The Corporate Manslaughter Act: Goals and Expectations?
Abstract
In this paper Dr Simon Daniels provides a critical assessment of the Corporate Manslaughter Act 2007 and why it is struggling to improve on the common law crime of manslaughter. The Act was created as a reaction to the capsizing of the P& O ferry Herald of Free Enterprise in 1987. At least 150 passengers and 38 members were killed. The Judge found “From top to bottom the body corporate was infected with the disease of sloppiness”, however a conviction of corporate manslaughter was not possible. Amongst the issues Dr Daniels identifies are the difficulties in establishing that senior management are implicated in the statutory crime and applying Health and Safety legislation tests for strict liability offences. The normative ethics of late twentieth century society were defining new goals in treating the growing mischief that organisations were avoiding accountability for the manslaughter of innocent people. The trouble was, that the common law was simply not meeting the expectations that had to underpin those goals, as a raft of cases, commencing with the Herald of Free Enterprise disaster, so graphically demonstrated.

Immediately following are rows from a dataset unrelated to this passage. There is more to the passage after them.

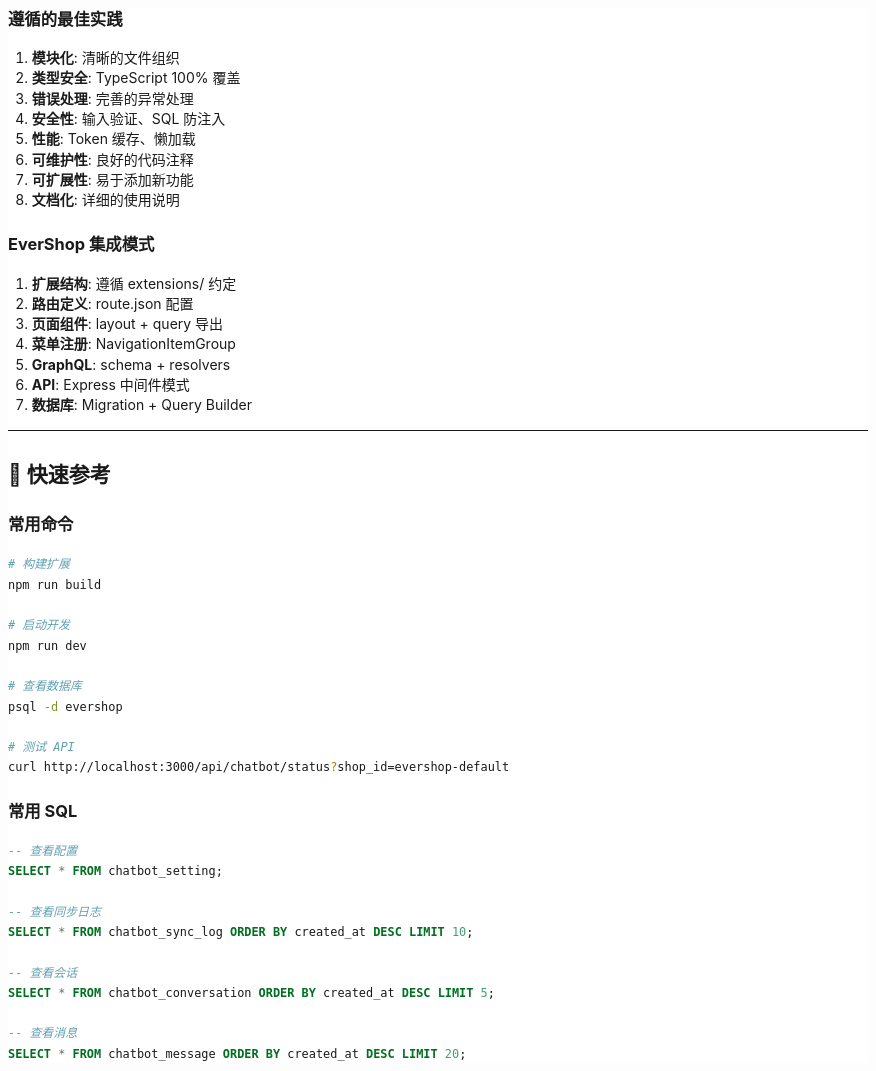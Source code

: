### 遵循的最佳实践

1. **模块化**: 清晰的文件组织
2. **类型安全**: TypeScript 100% 覆盖
3. **错误处理**: 完善的异常处理
4. **安全性**: 输入验证、SQL 防注入
5. **性能**: Token 缓存、懒加载
6. **可维护性**: 良好的代码注释
7. **可扩展性**: 易于添加新功能
8. **文档化**: 详细的使用说明

### EverShop 集成模式

1. **扩展结构**: 遵循 extensions/ 约定
2. **路由定义**: route.json 配置
3. **页面组件**: layout + query 导出
4. **菜单注册**: NavigationItemGroup
5. **GraphQL**: schema + resolvers
6. **API**: Express 中间件模式
7. **数据库**: Migration + Query Builder

---

## 📝 快速参考

### 常用命令

```bash
# 构建扩展
npm run build

# 启动开发
npm run dev

# 查看数据库
psql -d evershop

# 测试 API
curl http://localhost:3000/api/chatbot/status?shop_id=evershop-default
```

### 常用 SQL

```sql
-- 查看配置
SELECT * FROM chatbot_setting;

-- 查看同步日志
SELECT * FROM chatbot_sync_log ORDER BY created_at DESC LIMIT 10;

-- 查看会话
SELECT * FROM chatbot_conversation ORDER BY created_at DESC LIMIT 5;

-- 查看消息
SELECT * FROM chatbot_message ORDER BY created_at DESC LIMIT 20;
```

Parliament therefore had to achieve the goals by some bold new statutory provision - and it met the challenge with the Corporate Manslaughter and Corporate Homicide Act 2007. But the Act has been in force for over half a decade, without achieving the goal of a single conviction of a significant company by a Jury to justify faith in its superiority over common law. This article examines the goals which define the structure of the 2007 Act, and analyses how the expectations placed on it have been met – or, rather, have not.